## PROBLEM TO SOLVE
With both ends included, repeat exactly the lines of the entries below from the one containing "- [00 시작하기](subtitles/00-getting-started.md)" down to the one containing "- [03 스크립트 오탈자", and no others.

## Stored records
━━━━━━━━━━━━━━━━━━━━
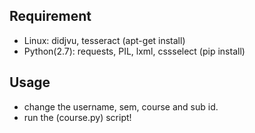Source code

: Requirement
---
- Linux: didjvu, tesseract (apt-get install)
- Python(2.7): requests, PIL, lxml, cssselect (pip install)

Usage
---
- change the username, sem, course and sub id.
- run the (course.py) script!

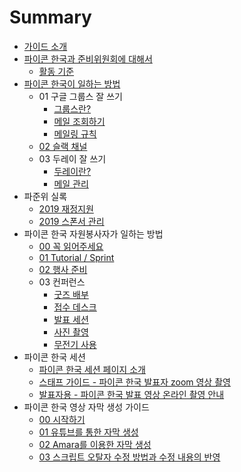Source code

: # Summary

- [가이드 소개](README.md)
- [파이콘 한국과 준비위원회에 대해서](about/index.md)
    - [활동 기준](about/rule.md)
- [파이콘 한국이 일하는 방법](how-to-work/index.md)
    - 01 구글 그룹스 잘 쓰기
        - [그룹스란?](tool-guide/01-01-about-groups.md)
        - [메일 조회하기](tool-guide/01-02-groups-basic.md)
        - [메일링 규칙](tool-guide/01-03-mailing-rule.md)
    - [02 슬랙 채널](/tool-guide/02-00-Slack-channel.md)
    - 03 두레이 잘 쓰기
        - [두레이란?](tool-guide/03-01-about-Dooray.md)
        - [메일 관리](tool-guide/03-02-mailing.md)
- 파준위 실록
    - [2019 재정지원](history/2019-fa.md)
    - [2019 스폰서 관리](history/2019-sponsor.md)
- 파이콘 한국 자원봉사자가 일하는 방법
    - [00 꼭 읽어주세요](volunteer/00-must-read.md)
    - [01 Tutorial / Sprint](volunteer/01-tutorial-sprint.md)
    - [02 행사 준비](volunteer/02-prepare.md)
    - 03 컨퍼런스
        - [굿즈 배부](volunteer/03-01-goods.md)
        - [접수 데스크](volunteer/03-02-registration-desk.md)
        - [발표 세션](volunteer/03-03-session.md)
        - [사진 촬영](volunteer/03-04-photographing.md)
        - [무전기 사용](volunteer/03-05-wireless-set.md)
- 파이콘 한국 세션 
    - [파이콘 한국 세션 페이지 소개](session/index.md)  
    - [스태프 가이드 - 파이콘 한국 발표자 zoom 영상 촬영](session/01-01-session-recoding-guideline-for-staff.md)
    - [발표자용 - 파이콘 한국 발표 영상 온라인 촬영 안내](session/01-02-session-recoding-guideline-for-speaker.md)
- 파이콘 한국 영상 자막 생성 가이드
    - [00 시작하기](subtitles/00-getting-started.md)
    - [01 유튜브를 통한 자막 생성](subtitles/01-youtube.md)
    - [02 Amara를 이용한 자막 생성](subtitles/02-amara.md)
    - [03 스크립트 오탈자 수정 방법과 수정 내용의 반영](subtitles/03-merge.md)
━━━━━━━━━━━━━━━━━━━━
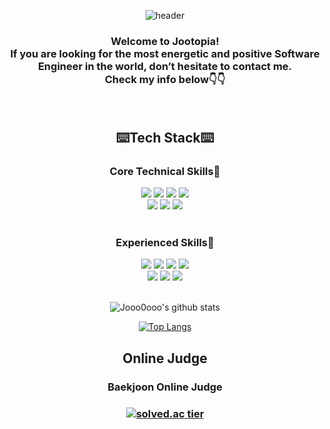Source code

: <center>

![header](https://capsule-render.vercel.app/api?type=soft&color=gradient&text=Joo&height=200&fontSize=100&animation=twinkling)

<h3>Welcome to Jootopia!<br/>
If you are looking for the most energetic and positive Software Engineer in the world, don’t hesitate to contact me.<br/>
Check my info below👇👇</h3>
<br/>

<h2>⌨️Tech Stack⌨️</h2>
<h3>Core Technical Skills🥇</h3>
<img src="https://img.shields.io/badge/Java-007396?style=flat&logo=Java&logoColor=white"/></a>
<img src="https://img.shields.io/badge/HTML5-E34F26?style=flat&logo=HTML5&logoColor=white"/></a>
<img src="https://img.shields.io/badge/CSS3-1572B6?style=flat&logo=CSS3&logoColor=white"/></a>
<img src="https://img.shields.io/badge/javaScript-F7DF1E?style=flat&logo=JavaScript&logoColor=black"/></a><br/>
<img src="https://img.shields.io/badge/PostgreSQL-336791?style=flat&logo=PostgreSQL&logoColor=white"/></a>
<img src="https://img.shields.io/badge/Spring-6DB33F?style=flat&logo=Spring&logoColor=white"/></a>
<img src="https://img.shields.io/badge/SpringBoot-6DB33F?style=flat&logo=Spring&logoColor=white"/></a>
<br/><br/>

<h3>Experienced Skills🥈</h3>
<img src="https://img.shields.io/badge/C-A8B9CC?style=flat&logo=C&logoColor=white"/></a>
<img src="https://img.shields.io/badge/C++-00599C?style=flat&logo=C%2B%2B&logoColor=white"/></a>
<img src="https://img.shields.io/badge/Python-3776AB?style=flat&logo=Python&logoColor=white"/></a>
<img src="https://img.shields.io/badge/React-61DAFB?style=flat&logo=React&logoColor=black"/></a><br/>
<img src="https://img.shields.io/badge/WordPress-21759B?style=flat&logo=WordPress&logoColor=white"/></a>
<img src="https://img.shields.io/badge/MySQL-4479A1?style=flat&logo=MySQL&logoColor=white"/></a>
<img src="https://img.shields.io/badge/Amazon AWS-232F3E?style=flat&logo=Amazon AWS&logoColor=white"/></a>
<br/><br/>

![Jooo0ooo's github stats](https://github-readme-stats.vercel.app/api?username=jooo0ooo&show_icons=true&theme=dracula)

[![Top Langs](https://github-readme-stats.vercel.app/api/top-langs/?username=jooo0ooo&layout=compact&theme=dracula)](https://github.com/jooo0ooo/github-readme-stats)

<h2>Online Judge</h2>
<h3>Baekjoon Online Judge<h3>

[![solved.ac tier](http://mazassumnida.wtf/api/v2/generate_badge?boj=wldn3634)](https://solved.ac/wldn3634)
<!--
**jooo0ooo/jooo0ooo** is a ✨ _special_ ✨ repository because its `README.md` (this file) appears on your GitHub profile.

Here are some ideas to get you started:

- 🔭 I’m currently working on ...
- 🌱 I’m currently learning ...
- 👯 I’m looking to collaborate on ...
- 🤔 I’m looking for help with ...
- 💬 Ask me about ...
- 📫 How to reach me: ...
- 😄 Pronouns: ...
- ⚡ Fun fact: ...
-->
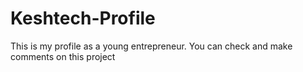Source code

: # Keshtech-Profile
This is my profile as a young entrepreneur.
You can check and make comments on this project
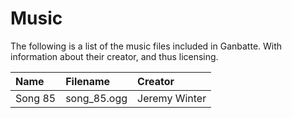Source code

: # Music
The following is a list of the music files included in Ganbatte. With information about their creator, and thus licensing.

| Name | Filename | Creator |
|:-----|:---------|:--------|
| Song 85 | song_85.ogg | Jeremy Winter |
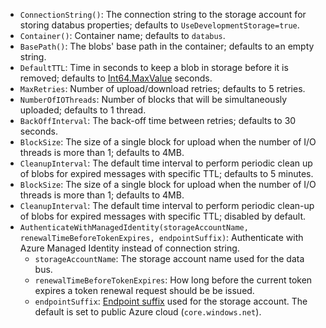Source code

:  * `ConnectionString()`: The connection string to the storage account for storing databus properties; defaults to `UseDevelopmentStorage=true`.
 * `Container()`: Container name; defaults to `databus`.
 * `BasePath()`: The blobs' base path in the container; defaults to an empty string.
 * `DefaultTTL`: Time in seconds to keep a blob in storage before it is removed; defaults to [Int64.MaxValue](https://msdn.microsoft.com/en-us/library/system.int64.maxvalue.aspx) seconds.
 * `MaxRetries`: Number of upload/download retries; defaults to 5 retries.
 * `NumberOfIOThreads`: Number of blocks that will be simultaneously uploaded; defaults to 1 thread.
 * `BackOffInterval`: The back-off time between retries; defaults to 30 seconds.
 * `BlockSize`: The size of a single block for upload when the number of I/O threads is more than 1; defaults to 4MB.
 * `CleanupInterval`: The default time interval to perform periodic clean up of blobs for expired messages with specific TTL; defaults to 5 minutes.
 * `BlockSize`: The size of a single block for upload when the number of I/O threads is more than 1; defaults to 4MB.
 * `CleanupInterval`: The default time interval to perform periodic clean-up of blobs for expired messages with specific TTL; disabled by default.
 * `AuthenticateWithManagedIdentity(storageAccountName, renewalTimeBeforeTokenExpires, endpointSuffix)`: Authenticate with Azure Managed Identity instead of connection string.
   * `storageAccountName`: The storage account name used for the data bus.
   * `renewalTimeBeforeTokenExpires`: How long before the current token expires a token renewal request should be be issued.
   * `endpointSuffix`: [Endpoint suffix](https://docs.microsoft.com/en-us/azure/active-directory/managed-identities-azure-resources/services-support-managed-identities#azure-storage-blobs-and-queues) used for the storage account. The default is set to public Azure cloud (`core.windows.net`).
━━━━━━━━━━━━━━━━━━━━
## RESULT FOR THIS EXERCISE
    - [00 시작하기](subtitles/00-getting-started.md)
    - [01 유튜브를 통한 자막 생성](subtitles/01-youtube.md)
    - [02 Amara를 이용한 자막 생성](subtitles/02-amara.md)
    - [03 스크립트 오탈자 수정 방법과 수정 내용의 반영](subtitles/03-merge.md)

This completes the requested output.